Bag End is a famous underground home for Hobbits in J. R. R. Tolkien's fantasy books, The Hobbit and The Lord of the Rings. It's where the main characters, Bilbo Baggins and Frodo Baggins, live. Both of them start their big adventures from Bag End and eventually return there.
Bag End is a safe, warm, and comfortable place. It's the complete opposite of the scary and dangerous places they visit on their journeys. Because both Bilbo and Frodo begin and end their quests at Bag End, it's a very important spot in their stories.
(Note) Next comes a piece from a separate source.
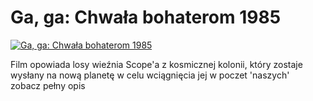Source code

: Ga, ga: Chwała bohaterom 1985 
=============
[![Ga, ga: Chwała bohaterom 1985 ](http://vidos.pl/images/player.gif)](http://vidos.pl/ga-ga-chwala-bohaterom-1985)

 Film opowiada losy wieźnia Scope'a z kosmicznej kolonii, który zostaje wysłany na nową planetę w celu wciągnięcia jej w poczet 'naszych' zobacz pełny opis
Tolkien himself said he was like a Hobbit, just bigger! Many experts believe Bag End shows what Tolkien thought was the perfect home. It also helps us understand the characters who live there. For the Lord of the Rings movies, director Peter Jackson built a detailed Hobbiton film set in New Zealand, including a real-life Bag End.
Contents
What is Bag End Like?
How J. R. R. Tolkien Described It

The Hobbit starts with a very famous line:
In a hole in the ground there lived a hobbit. Not a nasty, dirty, wet hole, filled with the ends of worms and an oozy smell, nor yet a dry, bare, sandy hole with nothing in it to sit down on or to eat: it was a hobbit-hole, and that means comfort.
Bilbo and Frodo, the heroes of The Hobbit and The Lord of the Rings, lived in Bag End. It was a very fancy Hobbit-hole, or "smial," dug into a place called The Hill. This hill was on the north side of Hobbiton, a town in the Shire.
Tolkien drew many pictures of Bag End and Hobbiton. His painting The Hill: Hobbiton-across-the Water shows what the outside looked like and the countryside around it. Tolkien made many sketches before deciding exactly where Bag End would be and how it would look.
Another drawing by Tolkien, The Hall at Bag-End, Residence of B. Baggins Esquire, shows the inside of the house. It even has modern things like a wall clock and a barometer. A clock is also mentioned in The Hobbit.
How Peter Jackson Showed It
Director Peter Jackson had a detailed Hobbiton film set built for his Lord of the Rings movies. It was made on a sheep farm in Matamata, New Zealand. The set included a water-mill, the Green Dragon Inn, and many Hobbit-holes, along with Bag End itself.
Jackson said that when he saw the set, "It felt as if you could open the circular green door of Bag End and find Bilbo Baggins inside." This shows how real and magical the set felt.
In the movie The Hobbit: An Unexpected Journey, the rough Dwarves burst into Bilbo's neat home. They clean out his pantry, which is a funny scene. It offers some lighthearted moments among the dangers of their adventure.